Here's a Washington Post headline for you: "NPR fires Juan Williams over anti-Muslim remarks." What were the "anti-Muslim remarks" in question? These:
"I mean, look, Bill, I'm not a bigot. You know the kind of books I've written about the civil rights movement in this country," he said. "But when I get on a plane, I got to tell you, if I see people who are in Muslim garb and I think, you know, they're identifying themselves first and foremost as Muslims, I get worried. I get nervous."
Williams then brought up a statement made in a New York courtroom this month by Faisal Shahzad, the Pakistani American who pleaded guilty to trying to detonate a bomb in Times Square and was sentenced to life in prison.
"He said the war with Muslims, America's war is just beginning, first drop of blood. I don't think there's any way to get away from these facts," Williams said.

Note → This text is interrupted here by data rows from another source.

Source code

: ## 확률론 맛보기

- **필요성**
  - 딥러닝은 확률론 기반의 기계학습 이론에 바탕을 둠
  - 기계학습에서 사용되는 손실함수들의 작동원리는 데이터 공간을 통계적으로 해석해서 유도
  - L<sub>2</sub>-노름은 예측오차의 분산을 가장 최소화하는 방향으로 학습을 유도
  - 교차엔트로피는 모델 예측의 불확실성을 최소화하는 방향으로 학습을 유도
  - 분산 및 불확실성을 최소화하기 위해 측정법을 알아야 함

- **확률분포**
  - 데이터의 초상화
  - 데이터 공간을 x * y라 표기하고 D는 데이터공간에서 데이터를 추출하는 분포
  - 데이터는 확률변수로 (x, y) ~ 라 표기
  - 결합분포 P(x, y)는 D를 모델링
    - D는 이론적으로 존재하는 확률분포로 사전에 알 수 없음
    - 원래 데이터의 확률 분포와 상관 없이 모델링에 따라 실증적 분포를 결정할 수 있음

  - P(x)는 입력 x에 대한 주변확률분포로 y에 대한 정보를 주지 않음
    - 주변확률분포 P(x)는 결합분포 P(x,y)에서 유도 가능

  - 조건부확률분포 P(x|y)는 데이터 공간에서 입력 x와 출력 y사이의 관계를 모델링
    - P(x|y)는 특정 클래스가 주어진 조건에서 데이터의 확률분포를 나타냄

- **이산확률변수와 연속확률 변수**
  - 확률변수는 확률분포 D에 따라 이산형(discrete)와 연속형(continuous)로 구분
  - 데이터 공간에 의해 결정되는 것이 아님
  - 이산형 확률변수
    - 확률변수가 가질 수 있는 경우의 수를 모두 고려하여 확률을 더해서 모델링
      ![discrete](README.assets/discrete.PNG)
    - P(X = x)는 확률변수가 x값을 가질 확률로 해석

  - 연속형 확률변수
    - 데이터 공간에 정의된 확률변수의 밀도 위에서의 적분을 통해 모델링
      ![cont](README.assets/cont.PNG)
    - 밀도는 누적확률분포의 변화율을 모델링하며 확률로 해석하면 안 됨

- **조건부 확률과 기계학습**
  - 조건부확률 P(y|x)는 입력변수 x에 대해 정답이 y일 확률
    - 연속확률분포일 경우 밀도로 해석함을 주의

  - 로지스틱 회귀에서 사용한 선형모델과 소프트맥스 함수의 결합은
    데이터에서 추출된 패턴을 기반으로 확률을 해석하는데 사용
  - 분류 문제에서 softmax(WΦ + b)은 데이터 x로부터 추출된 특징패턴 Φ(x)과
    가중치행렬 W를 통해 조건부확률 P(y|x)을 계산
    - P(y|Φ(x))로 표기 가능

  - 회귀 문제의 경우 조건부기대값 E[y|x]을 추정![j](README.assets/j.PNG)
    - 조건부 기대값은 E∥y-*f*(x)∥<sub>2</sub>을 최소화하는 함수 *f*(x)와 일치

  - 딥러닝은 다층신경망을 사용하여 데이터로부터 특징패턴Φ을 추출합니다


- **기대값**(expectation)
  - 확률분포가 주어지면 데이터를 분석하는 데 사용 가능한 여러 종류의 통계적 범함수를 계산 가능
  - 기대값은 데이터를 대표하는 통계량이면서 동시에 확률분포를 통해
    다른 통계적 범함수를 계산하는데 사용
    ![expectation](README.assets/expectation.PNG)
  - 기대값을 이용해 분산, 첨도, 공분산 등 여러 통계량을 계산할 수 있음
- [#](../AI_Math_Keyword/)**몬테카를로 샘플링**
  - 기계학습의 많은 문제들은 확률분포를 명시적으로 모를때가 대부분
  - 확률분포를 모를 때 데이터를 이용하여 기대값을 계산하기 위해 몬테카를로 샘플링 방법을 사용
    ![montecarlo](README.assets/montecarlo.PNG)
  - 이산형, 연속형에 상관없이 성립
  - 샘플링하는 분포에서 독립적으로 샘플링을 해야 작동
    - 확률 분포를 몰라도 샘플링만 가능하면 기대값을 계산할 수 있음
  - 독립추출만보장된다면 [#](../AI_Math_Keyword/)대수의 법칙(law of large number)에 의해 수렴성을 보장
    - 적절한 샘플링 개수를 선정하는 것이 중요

That latter half cannot be the objectionable bit, so we're left with this 21st century ask-the-ethicist puzzler: Is it now "anti-Muslim" to admit your anxiety when seeing an Orthodox-looking Muslim on Islamic terrorists' most infamous weapon of mass murder? I think if you stated that most Muslims are a threat (a much more declarative formulation than "I get worried" about "people who are in Muslim garb"), or that all Muslims should be singled out for special scrutiny, or that our basic policy problem is with Muslims, then you might be getting warmer. But later in the O'Reilly interview, Williams specifically repudiated all three of those sentiments:
WILLIAMS: Wait a second though, wait, hold on, because if you said Timothy McVeigh, the Atlanta bomber, these people who are protesting against homosexuality at military funerals, very obnoxious, you don't say first and foremost, we got a problem with Christians. That's crazy.
Later, in a crosstalk-heavy exchange about Germany's Muslim integration issues, there was this:
O'REILLY: Juan, who is posing a problem in Germany? Is it the Muslims who have come there or the Germans? […] Who's causing the problem?
WILLIAMS: I think—I think—no, no, wait. See, you did it again. It's extremists. It's people who refuse to —
O'REILLY: It's not extremists.
WILLIAMS: It's a German society. They are the ones causing that problem.
And then there was this:
WILLIAMS: But, Bill, here's a caution point. The other day in New York, some guy cuts a Muslim cabby's neck and says he's attacking him or you think about the protest at the mosque near Ground Zero —
WILLIAMS: I don't know what is in that guy's head. But I'm saying, we don't want in America, people to have their rights violated to be attacked on the street because they heard a rhetoric from Bill O'Reilly and they act crazy. We've got to say to people as Bill was saying tonight, that guy is a nut.
O'REILLY: He is a nut. And I said that about the guy in Florida—who wanted to burn the Koran. I came down on him like crazy.
WILLIAMS: Correct. There you go.
Williams' firing is a clarifying moment in media mores. You can be Islamophobic, in the form of refusing to run the most innocuous imaginable political cartoons out of a broad-brush fear of Muslims, but you can't admit it, even when the fear is expressed as a personal feeling and not a group description, winnowed down to the very specific and nightmare-exhuming act of riding on an airplane, and uttered in a context of otherwise repudiating collective guilt and overbroad fearmongering.
I think Williams' worried/nervous comments were much too broad–I see zero reason to ever feel anxiety if a 100-year-old woman in traditional Islamic headdress is sitting next to me on a plane–and it's been a long time since I recall the heart rate quickening at the sight of a bearded and nervous young man in Islamic garb standing in front of me in an airport security line. But I have felt that heightened sense of anxiety in the past, and if it wasn't a common enough sensation you probably wouldn't see satire like this:
According to the depiction on NPR's own website, this episode seems to have a political back story that I suspect plays a strong role:
NPR issued a statement praising Williams as a valuable contributor but saying it had given him notice that it is severing his contract. "His remarks on The O'Reilly Factor this past Monday were inconsistent with our editorial standards and practices, and undermined his credibility as a news analyst with NPR," the statement read.
Williams' presence on the largely conservative and often contentious prime-time talk shows of Fox News has long been a sore point with NPR News executives.
His status was earlier shifted from staff correspondent to analyst after he took clear-cut positions about public policy on television and in newspaper opinion pieces.
I hope NPR gets more specific about which "editorial standards and practices" in particular were violated here, so we can best tailor our archive searches.